15 April 2011

Flawed Arguments for One-Party Parliament

Three new candidates from the ruling People's Action Party for the coming general election recently explained their support for a one-party system.

Former managing director of The Monetary Authority of Singapore Heng Swee Keat said that, when he was in policy making roles in the public sector, he saw how politics in some countries became so divisive that the right policies were not implemented.

Mr Ong Teng Koon cited the difficulties the US faced in passing its budget last week as something he did not want for Singapore.

Mr Alex Yam recalled from his visits to, and research of, other parliaments as a student that even with some semblance of a multi-party system, there were many instances of gridlock in policy and disagreement over very minute details, because of difference in ideology.

Their examples are flawed.

The US has a bicameral system, which makes it more difficult to adopt legislation when the Senate and the House of Representatives are controlled by different parties.  Many other democracies also have bicameral systems.  Singapore has a unicameral system.

The US president and his cabinet are not members of Congress.  Neither the president nor the leader of the Senate or the House can compel any Senator or Representative to support the president's policies.  The parliamentary system does not work in this way.  The party whip is seldom lifted to allow members of parliament the discretion to vote as they wish.

Candidates for US Congress have to raise campaign money, collect signatures to get their names on the ballot, and personally appeal to registered voters of their party in primary elections.  Thus, local issues can be as important as, or more important than, national issues to individual congressmen.  In many other democracies, the party controls whether to allow candidates to run, and actually puts their names on the ballot.

Significant authority is also vested with the legislatures in each of the 50 states of the US, and each of them can facilitate or impede the implementation of federal programmes.

Sometimes a general election does not produce a clear winner with the mandate to govern on its own or with its coalition partner or partners.  In such cases, the governments that emerge usually have to compromise or sacrifice some of their ideologies in order to gain the support of minority parties and/or independent legislators.  These governments are likely to be weak and unstable because the fringe entities hold the core entities to ransom over a multitude of issues.

The problem in these democracies lies not with a two- or multi-party parliamentary system, but with the inability of every party there to demonstrate that its policies are the best for the country and the people.

Mr Heng's comments additionally show why a two- or multi-party system is needed.

There are often no right or wrong answers in economic and fiscal policies.  For example, economists are divided whether governments should tighten their belts and practise fiscal prudence or spend their way out of a recession.

It is only when a policy is implemented that people have the opportunity to assess its effectiveness.  Even then, it is difficult to say with certainty whether that policy was better or more appropriate in the circumstances than the policies that were not implemented.  When a policy is not implemented, how it might have worked is pure conjecture because no one knows.  So it seems rather presumptuous to say that “right policies” were not implemented.

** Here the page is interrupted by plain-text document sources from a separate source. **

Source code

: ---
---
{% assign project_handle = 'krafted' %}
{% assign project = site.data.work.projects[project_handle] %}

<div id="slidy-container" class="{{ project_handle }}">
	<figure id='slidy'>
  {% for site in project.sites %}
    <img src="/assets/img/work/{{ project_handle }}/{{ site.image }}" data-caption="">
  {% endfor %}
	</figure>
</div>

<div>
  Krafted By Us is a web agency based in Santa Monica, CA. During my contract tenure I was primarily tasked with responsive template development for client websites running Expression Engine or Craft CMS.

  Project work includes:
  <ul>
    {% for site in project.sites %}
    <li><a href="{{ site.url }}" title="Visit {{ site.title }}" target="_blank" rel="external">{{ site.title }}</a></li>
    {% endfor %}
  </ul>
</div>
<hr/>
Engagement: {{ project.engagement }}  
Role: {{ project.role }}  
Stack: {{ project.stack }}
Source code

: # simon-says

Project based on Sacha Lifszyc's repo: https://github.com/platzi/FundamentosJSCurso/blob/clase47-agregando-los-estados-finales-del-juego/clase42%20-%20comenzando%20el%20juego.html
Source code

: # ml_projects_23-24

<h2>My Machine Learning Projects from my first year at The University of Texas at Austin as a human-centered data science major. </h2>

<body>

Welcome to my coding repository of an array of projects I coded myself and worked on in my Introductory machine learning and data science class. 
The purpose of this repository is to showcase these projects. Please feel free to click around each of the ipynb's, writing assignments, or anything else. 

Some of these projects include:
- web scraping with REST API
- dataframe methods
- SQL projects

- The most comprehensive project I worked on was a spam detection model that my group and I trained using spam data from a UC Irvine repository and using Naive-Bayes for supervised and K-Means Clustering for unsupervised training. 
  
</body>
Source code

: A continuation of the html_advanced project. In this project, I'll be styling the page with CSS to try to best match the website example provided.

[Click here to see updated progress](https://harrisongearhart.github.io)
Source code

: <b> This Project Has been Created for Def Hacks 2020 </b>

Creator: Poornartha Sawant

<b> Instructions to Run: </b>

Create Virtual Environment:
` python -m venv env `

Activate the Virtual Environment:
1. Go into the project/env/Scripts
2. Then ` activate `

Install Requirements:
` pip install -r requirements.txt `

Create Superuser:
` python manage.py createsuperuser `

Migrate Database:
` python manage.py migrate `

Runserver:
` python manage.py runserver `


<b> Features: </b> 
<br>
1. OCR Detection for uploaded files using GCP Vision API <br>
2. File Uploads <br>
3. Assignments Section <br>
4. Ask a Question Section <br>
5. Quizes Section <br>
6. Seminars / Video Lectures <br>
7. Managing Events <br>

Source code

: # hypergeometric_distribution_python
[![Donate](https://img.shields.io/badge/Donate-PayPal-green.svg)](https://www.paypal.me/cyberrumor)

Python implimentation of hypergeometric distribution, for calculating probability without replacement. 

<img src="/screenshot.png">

Such presumptions will likely be rigorously challenged in an effective two- or multi-party system.

An opposition with a critical mass fulfils at least two critical roles: (a) ensure robust debate of ideas and policies in the legislature by elected representatives who are not subject to the ruling party's whip; and (b) provide an effective alternative to the incumbent, if not immediately, then as soon as possible.

It's rather bizarre for a political party (it has to be the ruling party, not an opposition party) in a democracy to argue that the country will be better off with only one political party in parliament.